I don't think he has someone else either. He wouldn't have gone this far, so quickly.

 

This is moving quite fast; I'd be a little more cautious about making any plans for the future when you don't know him very well yet. Maybe I'm a cynic, but I think having his kids tell you to marry their dad when you've never even met them is a bit premature. How old are they?

 

Regarding the calls: you've told him what you would like. He didn't do it. Communication is key in a LDR, and it doesn't seem to be so great at the moment. Have you tried calling him?

ExaptInItaly is right.

 

Maybe it's all unicorns and rainbows for you right now. You can't think of moving from NYC to Chicago to live with this man permantly, when you don't even know him. What will your first fight be like? How will he react? You don't know him. It's not about spending the weekend together or week for what it matters, as if you were on fantasyland.

 

Also, you told him more than once that you should have phone conversations frequently, and he didn't get it. I guess he did get it, he's just not complying.

 

A) Now, most people don't feel like doing things if they are forced to do them. This might be his case > solution: don't give him orders. Simply do not answer any of his texts. He'll have to pick up the phone and call you to know if you're OK or whatever.
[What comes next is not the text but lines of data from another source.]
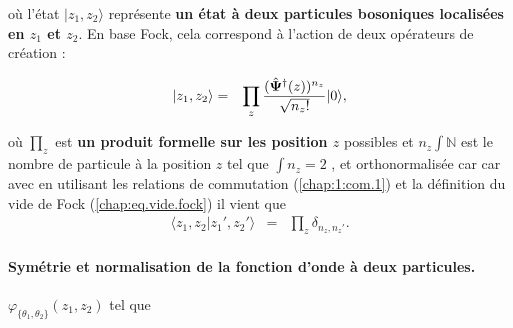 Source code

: 

où l'état $\vert z_1 , z_2 \rangle$ représente {\bf un état à deux particules bosoniques localisées en $z_1$ et $z_2$}. En base Fock, cela correspond à l’action de deux opérateurs de création :

\begin{eqnarray}
	\vert z_1 , z_2 \rangle  & = &  \prod_z\frac{(\hat{\bm{\Psi}}^\dag(z))^{n_z}}{\sqrt{n_z !}} \vert 0 \rangle ,
\end{eqnarray}

où $\prod_z$ est {\bf un produit formelle sur les position $z$} possibles et $n_z \int \mathbb{N}$ est le nombre de particule à la position $z$ tel que $\int n_z = 2$ , et orthonormalisée car car avec en utilisant les relations de commutation (\ref{chap:1:com.1})  et la définition du vide de Fock (\ref{chap:eq.vide.fock}) il vient que 
\begin{eqnarray}
	\langle z_1 , z_2 \vert z_1' , z_2' \rangle  & = & \prod_z\delta_{n_z^{},n_z'}.
\end{eqnarray}





\paragraph{Symétrie et normalisation de la fonction d’onde à deux particules.}
\(\varphi_{\{\theta_1 , \theta_2\}}(z_1, z_2)\) tel que 

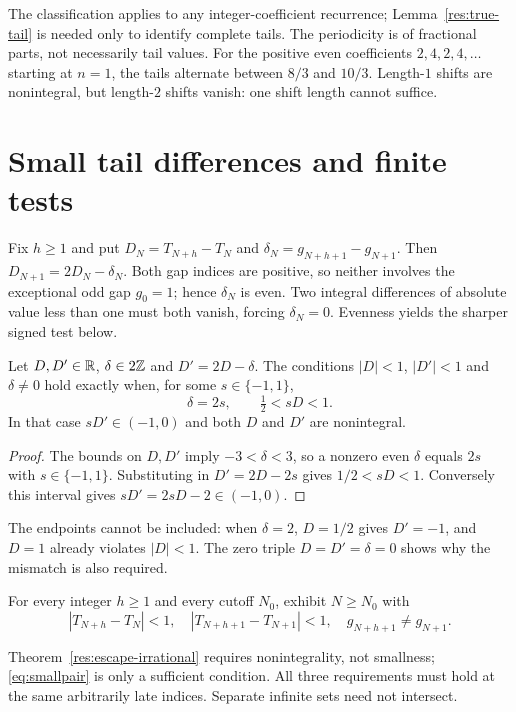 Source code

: \documentclass[11pt]{article}
\begin{document}
The classification applies to any integer-coefficient recurrence;
Lemma~\ref{res:true-tail} is needed only to identify complete tails.
The periodicity is of fractional parts, not necessarily tail values.
For the positive even coefficients $2,4,2,4,\ldots$ starting at $n=1$,
the tails alternate between $8/3$ and $10/3$.  Length-$1$ shifts are
nonintegral, but length-$2$ shifts vanish: one shift length cannot suffice.

\section{Small tail differences and finite tests}\label{sec:local-certificate}
Fix $h\ge1$ and put $D_N=T_{N+h}-T_N$ and
$\delta_N=g_{N+h+1}-g_{N+1}$.  Then
$D_{N+1}=2D_N-\delta_N$.  Both gap indices are positive, so neither
involves the exceptional odd gap $g_0=1$; hence $\delta_N$ is even.
Two integral differences of absolute value less than one must both
vanish, forcing $\delta_N=0$.  Evenness yields the sharper signed test below.

\begin{proposition}\label{res:signedwindow}
Let $D,D'\in\R$, $\delta\in2\Z$ and $D'=2D-\delta$.
The conditions $|D|<1$, $|D'|<1$ and $\delta\ne0$ hold exactly when,
for some $s\in\{-1,1\}$,
\[
 \delta=2s,\qquad \tfrac12<sD<1.
\]
In that case $sD'\in(-1,0)$ and both $D$ and $D'$ are nonintegral.
\end{proposition}
\begin{proof}
The bounds on $D,D'$ imply $-3<\delta<3$, so a nonzero even $\delta$
equals $2s$ with $s\in\{-1,1\}$.  Substituting in $D'=2D-2s$ gives
$1/2<sD<1$.  Conversely this interval gives $sD'=2sD-2\in(-1,0)$.
\end{proof}
The endpoints cannot be included: when $\delta=2$, $D=1/2$ gives
$D'=-1$, and $D=1$ already violates $|D|<1$.  The zero triple
$D=D'=\delta=0$ shows why the mismatch is also required.

\begin{problem}\label{prob:smallpair}
For every integer $h\ge1$ and every cutoff $N_0$, exhibit $N\ge N_0$ with
\begin{equation}\label{eq:smallpair}
 |T_{N+h}-T_N|<1,\quad |T_{N+h+1}-T_{N+1}|<1,\quad
 g_{N+h+1}\ne g_{N+1}.
\end{equation}
\end{problem}

Theorem~\ref{res:escape-irrational} requires nonintegrality, not
smallness; \eqref{eq:smallpair} is only a sufficient condition.
All three requirements must hold at the same arbitrarily late
indices.  Separate infinite sets need not intersect.
\end{document}

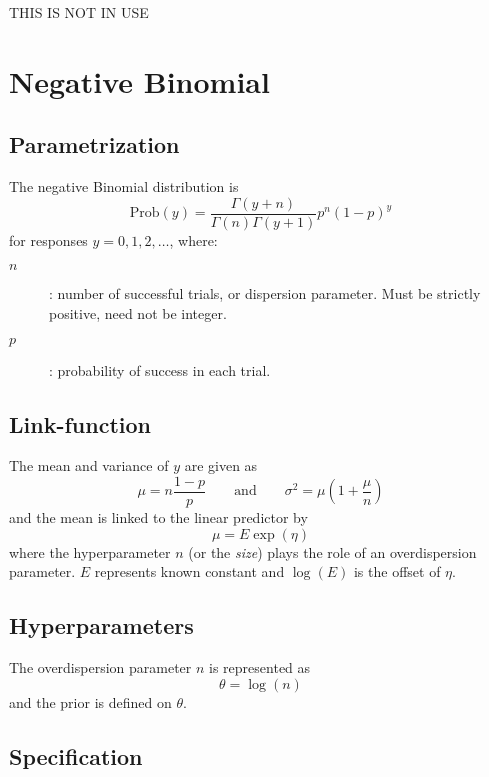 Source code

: \documentclass[a4paper,11pt]{article}
\begin{document}
THIS IS NOT IN USE

\section*{Negative Binomial}

\subsection*{Parametrization}

The negative Binomial distribution is
\begin{displaymath}
    \text{Prob}(y) = \frac{\Gamma(y+n)}{\Gamma(n) \Gamma(y+1)} p^n (1-p)^y
\end{displaymath}
for responses $y=0, 1, 2, \ldots$, where:
\begin{description}
\item[$n$]: number of successful trials, or dispersion
    parameter. Must be strictly positive, need not be integer.
\item[$p$]: probability of success in each trial.
\end{description}

\subsection*{Link-function}

The mean and variance of $y$ are given as
\begin{displaymath}
    \mu = n \frac{1-p}{p} \qquad\text{and}\qquad \sigma^{2} = \mu(1 + \frac{\mu}{n})
\end{displaymath}
and the mean is linked to the linear predictor by
\begin{displaymath}
    \mu = E \exp(\eta)
\end{displaymath}
where the hyperparameter $n$ (or the \emph{size}) plays the role of an
overdispersion parameter. $E$ represents known constant and
$\log(E)$ is the offset of $\eta$.

\subsection*{Hyperparameters}

The overdispersion parameter $n$ is represented as
\begin{displaymath}
    \theta = \log(n)
\end{displaymath}
and the prior is defined on $\theta$. 

\subsection*{Specification}
\end{document}

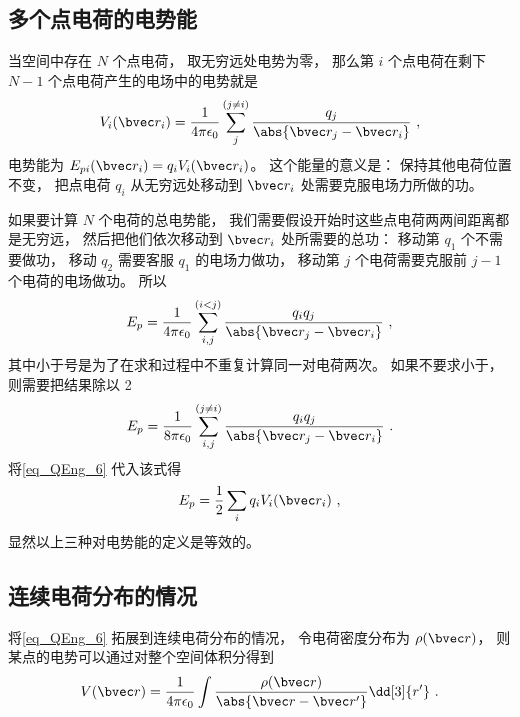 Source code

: \subsection{多个点电荷的电势能}\label{sub_QEng_1}
 当空间中存在 $N$ 个点电荷， 取无穷远处电势为零， 那么第 $i$ 个点电荷在剩下 $N-1$ 个点电荷产生的电场中的电势就是
\begin{equation}\label{eq_QEng_6}
V_i(\bvec r_i) = \frac{1}{4\pi\epsilon_0} \sum_j^{(j\ne i)} \frac{q_j}{\abs{\bvec r_j - \bvec r_i}}~,
\end{equation}
电势能为 $E_{pi}(\bvec r_i) = q_i V_i(\bvec r_i)$。 这个能量的意义是： 保持其他电荷位置不变， 把点电荷 $q_i$ 从无穷远处移动到 $\bvec r_i$ 处需要克服电场力所做的功。

如果要计算 $N$ 个电荷的总电势能， 我们需要假设开始时这些点电荷两两间距离都是无穷远， 然后把他们依次移动到 $\bvec r_i$ 处所需要的总功： 移动第 $q_1$ 个不需要做功， 移动 $q_2$ 需要客服 $q_1$ 的电场力做功， 移动第 $j$ 个电荷需要克服前 $j-1$ 个电荷的电场做功。 所以
\begin{equation}\label{eq_QEng_10}
E_p = \frac{1}{4\pi\epsilon_0} \sum_{i,j}^{(i < j)} \frac{q_i q_j}{\abs{\bvec r_j - \bvec r_i}}~,
\end{equation}
其中小于号是为了在求和过程中不重复计算同一对电荷两次。 如果不要求小于， 则需要把结果除以 2
\begin{equation}
E_p = \frac{1}{8\pi\epsilon_0} \sum_{i, j}^{(j\neq i)} \frac{q_i q_j}{\abs{\bvec r_j - \bvec r_i}}~.
\end{equation}
将\autoref{eq_QEng_6} 代入该式得
\begin{equation}\label{eq_QEng_7}
E_p = \frac12 \sum_i q_i V_i(\bvec r_i)~,
\end{equation}
显然以上三种对电势能的定义是等效的。

\subsection{连续电荷分布的情况}
将\autoref{eq_QEng_6} 拓展到连续电荷分布的情况， 令电荷密度分布为 $\rho(\bvec r)$， 则某点的电势可以通过对整个空间体积分得到
\begin{equation}\label{eq_QEng_11}
V(\bvec r) = \frac{1}{4\pi\epsilon_0} \int \frac{\rho(\bvec r)}{\abs{\bvec r - \bvec r'}} \dd[3]{r'}~.
\end{equation}

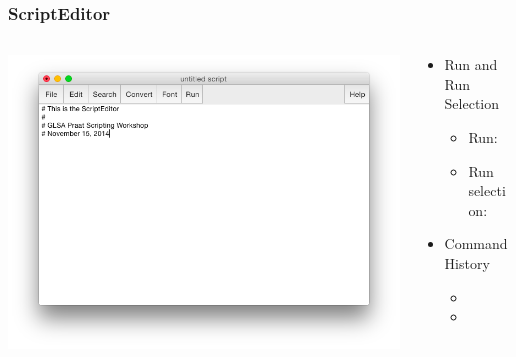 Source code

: \documentclass[handout]{beamer}
\begin{document}
\begin{frame}[fragile]
\frametitle{ScriptEditor}
    
\begin{columns}[]
  \begin{column}{0.5\textwidth}
    \includegraphics[width=\textwidth]{graphics/scripteditor.png}
  \end{column}

  \begin{column}{0.5\textwidth}
    \begin{itemize}
        \item <1-> Run and Run Selection 
        \begin{itemize}
            \item Run: 
            \item Run selection: 
        \end{itemize}
        \item <2-> Command History
        \begin{itemize}
            \item {}
            \item {}
        \end{itemize}
    \end{itemize}
  \end{column}
\end{columns}

\end{frame}

\end{document}

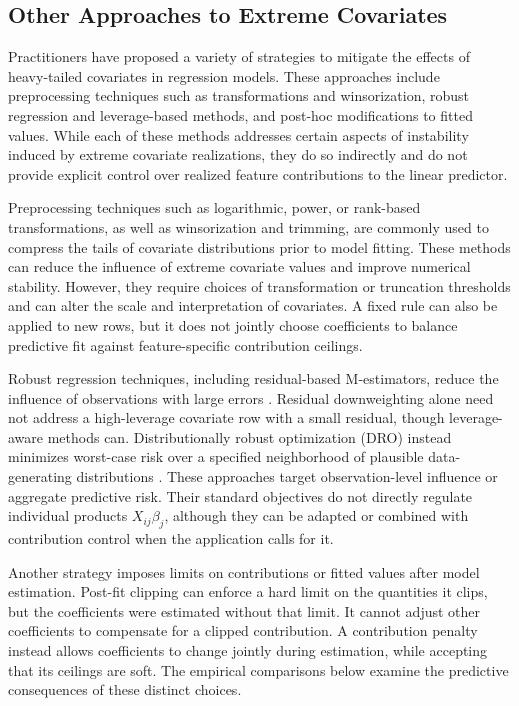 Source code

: \documentclass[article,shortnames,nofooter]{jss}
\begin{document}
\subsection{Other Approaches to Extreme Covariates}

Practitioners have proposed a variety of strategies to mitigate the effects of heavy-tailed covariates in regression models. These approaches include preprocessing techniques such as transformations and winsorization, robust regression and leverage-based methods, and post-hoc modifications to fitted values. While each of these methods addresses certain aspects of instability induced by extreme covariate realizations, they do so indirectly and do not provide explicit control over realized feature contributions to the linear predictor.

Preprocessing techniques such as logarithmic, power, or rank-based transformations, as well as winsorization and trimming, are commonly used to compress the tails of covariate distributions prior to model fitting. These methods can reduce the influence of extreme covariate values and improve numerical stability. However, they require choices of transformation or truncation thresholds and can alter the scale and interpretation of covariates. A fixed rule can also be applied to new rows, but it does not jointly choose coefficients to balance predictive fit against feature-specific contribution ceilings.

Robust regression techniques, including residual-based M-estimators, reduce the influence of observations with large errors \citep{huber1973}. Residual downweighting alone need not address a high-leverage covariate row with a small residual, though leverage-aware methods can. Distributionally robust optimization (DRO) instead minimizes worst-case risk over a specified neighborhood of plausible data-generating distributions \citep{bental2009}. These approaches target observation-level influence or aggregate predictive risk. Their standard objectives do not directly regulate individual products $X_{ij}\beta_j$, although they can be adapted or combined with contribution control when the application calls for it.

Another strategy imposes limits on contributions or fitted values after model estimation. Post-fit clipping can enforce a hard limit on the quantities it clips, but the coefficients were estimated without that limit. It cannot adjust other coefficients to compensate for a clipped contribution. A contribution penalty instead allows coefficients to change jointly during estimation, while accepting that its ceilings are soft. The empirical comparisons below examine the predictive consequences of these distinct choices.
\end{document}
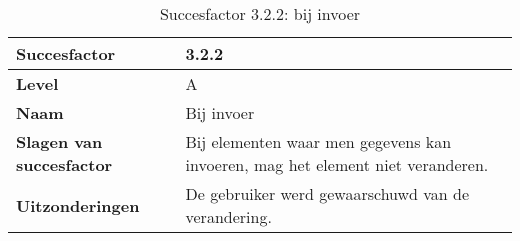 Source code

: \begin{table}[H]
    \centering
    \caption{Succesfactor 3.2.2: bij invoer}
    
    
    \hspace*{-1cm}\begin{tabular}{|l|p{12cm}|} 
        \hline
        \textbf{Succesfactor}                 & 3.2.2                                                                                                                                                                                                                                                                                                                                                                                                                                                                                                        \\ 
        \hline
        \textbf{Level}                        & A                                                                                                                                                                                                                                                                                                                                                                                                                                                                                                               \\ 
        \hline
        \textbf{Naam}                         & Bij invoer~                                                                                                                                                                                                                                                                                                                                                                                                                                                                                      \\ 
        \hline
        \textbf{Slagen van succesfactor}      & Bij elementen waar men gegevens kan invoeren, mag het element niet veranderen.
        \\  
        \hline
        \textbf{Uitzonderingen}     & 
   De gebruiker werd gewaarschuwd van de verandering.                                                                                                                                                                                           \\ 

\end{tabular}
\end{table}
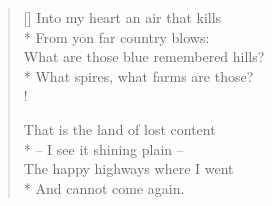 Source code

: \documentclass[MAIN]{subfiles}
\begin{document}
\settowidth{\versewidth}{\vin What spires, what farms are those?}
\begin{verse}[\versewidth]
Into my heart an air that kills\\*
\vin From yon far country blows:\\
What are those blue remembered hills?\\*
\vin What spires, what farms are those?\\!

That is the land of lost content\\*
\vin -- I see it shining plain --\\
The happy highways where I went\\*
\vin And cannot come again.
\end{verse}
\end{document}
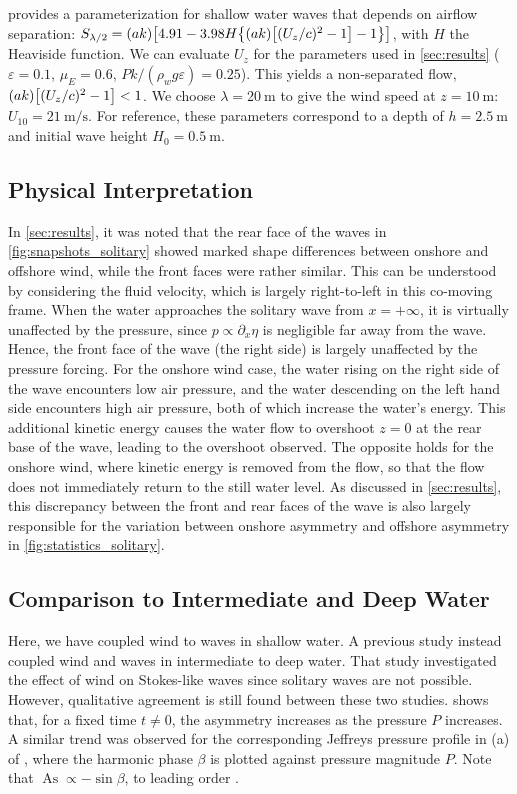 \documentclass{jfm}
\DeclareMathOperator{\As}{As}
\renewcommand*{\epsilon}{\varepsilon}
\begin{document}
 provides a parameterization for shallow water
waves that depends on airflow separation: $S_{\lambda/2} =
(ak)\bqty{4.91-3.98 H\Bqty{(ak)\bqty{(U_z/c)^2-1} - 1}}$, with $H$ the
Heaviside function.
We can evaluate $U_z$ for the parameters used in \cref{sec:results}
($\epsilon=0.1$, $\mu_E = 0.6$, $Pk/(\rho_w g \epsilon) = 0.25$).
This yields a non-separated flow, $(ak)\bqty{(U_z/c)^2-1} < 1$.
We choose $\lambda = \SI{20}{\meter}$ to give the wind speed at
$z=\SI{10}{\meter}$: $U_{10} = \SI{21}{\meter\per\second}$.
For reference, these parameters correspond to a depth of $h =
\SI{2.5}{\meter}$ and initial wave height $H_0 = \SI{0.5}{\meter}$.

\subsection{Physical Interpretation}
In \cref{sec:results}, it was noted that the rear face of the waves in
\cref{fig:snapshots_solitary} showed marked shape differences between
onshore and offshore wind, while the front faces were rather similar.
This can be understood by considering the fluid velocity, which is
largely right-to-left in this co-moving frame.
When the water approaches the solitary wave from $x = +\infty$, it is
virtually unaffected by the pressure, since $p \propto \partial_x \eta$
is negligible far away from the wave.
Hence, the front face of the wave (the right side) is largely unaffected
by the pressure forcing.
For the onshore wind case, the water rising on the right side of the
wave encounters low air pressure, and the water descending on the left
hand side encounters high air pressure, both of which increase the
water's energy.
This additional kinetic energy causes the water flow to overshoot $z=0$
at the rear base of the wave, leading to the overshoot observed.
The opposite holds for the onshore wind, where kinetic energy is removed
from the flow, so that the flow does not immediately return to the still
water level.
As discussed in \cref{sec:results}, this discrepancy between the front
and rear faces of the wave is also largely responsible for the variation
between onshore asymmetry and offshore asymmetry in
\cref{fig:statistics_solitary}.

\subsection{Comparison to Intermediate and Deep Water}
Here, we have coupled wind to waves in shallow water.
A previous study \citep{zdyrski2020wind} instead coupled wind and waves
in intermediate to deep water.
That study investigated the effect of wind on Stokes-like waves since
solitary waves are not possible.
However, qualitative agreement is still found between these two studies.
 shows that, for a fixed time $t \neq 0$,
the asymmetry increases as the pressure $P$ increases.
A similar trend was observed for the corresponding Jeffreys pressure
profile in (a) of \citet{zdyrski2020wind}, where the
harmonic phase $\beta$ is plotted against pressure magnitude $P$.
Note that $\As \propto -\sin{\beta}$, to leading order \citep[\cf
eq.\ 3.55 of][]{zdyrski2020wind}.
\end{document}
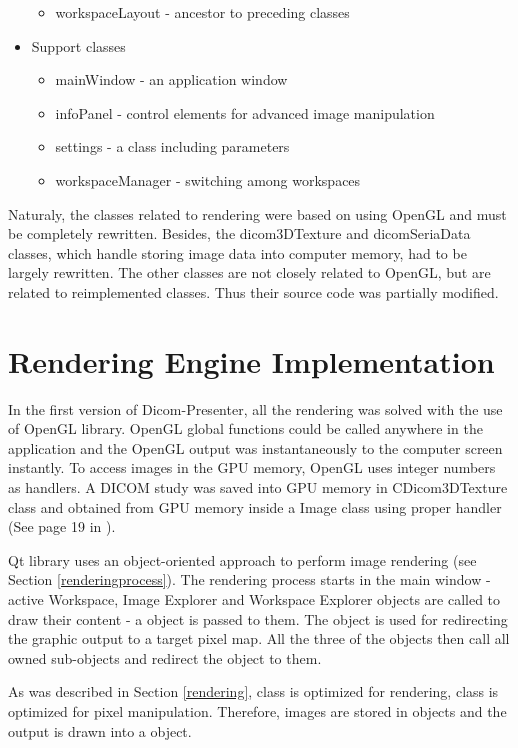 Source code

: \begin{itemize}
\begin{itemize}
	\item workspaceLayout - ancestor to preceding classes 
		\end{itemize}
\item Support classes
	\begin{itemize}
	\item mainWindow - an application window
	\item infoPanel - control elements for advanced image manipulation
	\item settings - a class including parameters
	\item workspaceManager - switching among workspaces
	\end{itemize}
\end{itemize}
Naturaly, the classes related to rendering were based on using OpenGL and must be completely rewritten. Besides, the dicom3DTexture and dicomSeriaData classes, which handle storing image data into computer memory, had to be largely rewritten. The other classes are not closely related to OpenGL, but are related to reimplemented classes. Thus their source code was partially modified.





\section{Rendering Engine Implementation}

In the first version of Dicom-Presenter, all the rendering was solved with the use of OpenGL library. OpenGL global functions could be called anywhere in the application and the OpenGL output was instantaneously to the computer screen instantly. To access images in the GPU memory, OpenGL uses integer numbers as handlers. A DICOM study was saved into GPU memory in CDicom3DTexture class and obtained from GPU memory inside a Image class using proper handler (See page 19 in \cite{flaska_bc}).

Qt library uses an object-oriented approach to perform image rendering (see Section \ref{renderingprocess}). The rendering process starts in the main window - active Workspace, Image Explorer and Workspace Explorer objects are called to draw their content - a  object is passed to them. The  object is used for redirecting the graphic output to a target pixel map. All the three of the objects then call all owned sub-objects and redirect the  object to them.

As was described in Section \ref{rendering},  class is optimized for rendering,  class is optimized for pixel manipulation. Therefore, images are stored in  objects and the output is drawn into a  object.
And if he'll ask why you didn't answer his texts, you'll just let him know that you're as allergic to texts as he is to phone calls. Maybe he'll get it.

 

B) Or there's a number of reasons why some men seldom call:

1) they don't have a flat plan, so they are charged too much for long distance calls, and men tend to be wise regarding money, especially if they think they'll have to sustain some behavior long-term, they are practical

2) they think the call will last forever and they don't want to go through that; a text is quicker and they have full control on it, while with a call, you never know when it will be over, or how you can end it, etc.

3) they might think they don't have enough to say on the phone, they don't want to come across as boring, most guys hate silences

4) they're just plain lazy, and a text just takes nothing to be sent

 

I must admit option #4 is quite common, and this kind of guy will only learn with some drama, unfortunately. He usually wakes up and takes action only when he feels he's losing you. I guess you can avoid any drama, but just let him feel he can lose you. After all, there's no deal with him yet. You're free. Free to run away, if necessary.